In 2015, the California State Water Resources Control Board adopted amendments to the Water Quality Control Plan for Ocean Waters of California to Control Trash and Part 1 Trash Provision of the Water Quality Control Plan for Inland Surface Waters, Enclosed Bays, and Estuaries (ISWEBE Plan). The amendments were designed to provide statewide consistency for the water board’s regulatory approach to protecting aquatic life and public health and reducing environmental issues associated with trash in state waters.

City governments and agencies must create ways to monitor trash to measure whether they are reaching the net zero trash generation rate goal. As difficult as this goal is to achieve, progress toward this goal is even harder to measure. Under current regulations, local governments must actively monitor garbage in public areas to ensure that trash-reducing measures are effective.

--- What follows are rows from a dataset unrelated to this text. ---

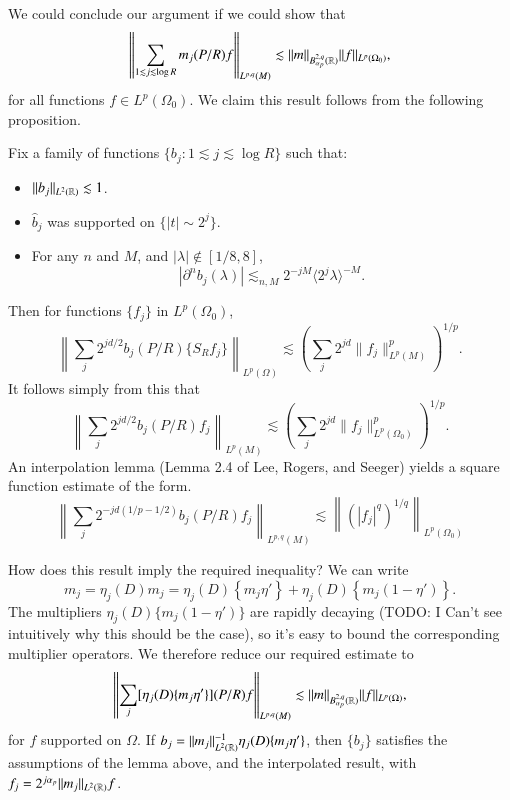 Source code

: We could conclude our argument if we could show that
%
\[ \left\| \sum_{1 \lesssim j \lesssim \log R} m_j(P/R) f \right\|_{L^{p,q}(M)} \lesssim \| m \|_{B_{\alpha_p}^{2,q}(\operatorname{\mathbb{R}})} \| f \|_{L^p(\Omega_0)}, \]
%
for all functions $f \in L^p(\Omega_0)$. We claim this result follows from the following proposition.

\begin{lemma}
    Fix a family of functions $\{ b_j: 1 \lesssim j \lesssim \log R \}$ such that:
    \begin{itemize}
        \item $\| b_j \|_{L^2(\operatorname{\mathbb{R}})} \lesssim 1$.

        \item $\widehat{b}_j$ was supported on $\{ |t| \sim 2^j \}$.

        \item For any $n$ and $M$, and $|\lambda| \not \in [1/8, 8]$,
        \[ |\partial^n b_j(\lambda)| \lesssim_{n,M} 2^{-jM} \langle 2^j \lambda \rangle^{-M}. \]
    \end{itemize}
    Then for functions $\{ f_j \}$ in $L^p(\Omega_0)$,
    \[ \left\| \sum_j 2^{jd/2} b_j(P/R) \{ S_R f_j \} \right\|_{L^p(\Omega)} \lesssim \left( \sum_j 2^{jd} \| f_j \|_{L^p(M)}^p \right)^{1/p}. \]
    It follows simply from this that
    \[ \left\| \sum_j 2^{jd/2} b_j(P/R) f_j \right\|_{L^p(M)} \lesssim \left( \sum_j 2^{jd} \| f_j \|_{L^p(\Omega_0)}^p \right)^{1/p}. \]
    An interpolation lemma (Lemma 2.4 of Lee, Rogers, and Seeger) yields a square function estimate of the form.
    \[ \left\| \sum_j 2^{-jd(1/p - 1/2)} b_j(P/R) f_j \right\|_{L^{p,q}(M)} \lesssim \left\| \left( |f_j|^q \right)^{1/q} \right\|_{L^p(\Omega_0)} \]
\end{lemma}

How does this result imply the required inequality? We can write
%
\[ m_j = \eta_j(D) m_j = \eta_j(D) \left\{ m_j \eta' \right\} + \eta_j(D) \left\{ m_j (1 - \eta') \right\}. \]
%
The multipliers $\eta_j(D) \{ m_j (1 - \eta') \}$ are rapidly decaying (TODO: I Can't see intuitively why this should be the case), so it's easy to bound the corresponding multiplier operators. We therefore reduce our required estimate to
%
\[ \left\| \sum_j [ \eta_j(D) \{ m_j \eta' \} ](P/R) f \right\|_{L^{p,q}(M)} \lesssim \| m \|_{B^{2,q}_{\alpha_p}(\operatorname{\mathbb{R}})} \| f \|_{L^p(\Omega)}, \]
%
for $f$ supported on $\Omega$. If $b_j = \| m_j \|_{L^2(\operatorname{\mathbb{R}})}^{-1} \eta_j(D) \{ m_j \eta' \}$, then $\{ b_j \}$ satisfies the assumptions of the lemma above, and the interpolated result, with $f_j = 2^{j \alpha_p} \| m_j \|_{L^2(\operatorname{\mathbb{R}})} f$.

To validate the current trash monitoring methods in use by California cities and municipalities, SFEI was brought in. The institute’s more than 60 scientists, technologists, and designers strive to improve environmental planning, management, and policy development.

According to Tony Hale, PhD, director of the environmental informatics program at SFEI, “Our organization is designed to produce visionary science that can empower communities to be better stewards over their natural resources. We measure the quality of our work by the decisions that they help to inform.”

To reduce financial costs to municipalities and improve efficiency in the field, the SFEI team set out to implement a new solution to cover survey areas and monitor trash. They used drones to gather imagery from the air and deployed cloud-based drone mapping software to streamline collection and analysis and share results with partnering agencies.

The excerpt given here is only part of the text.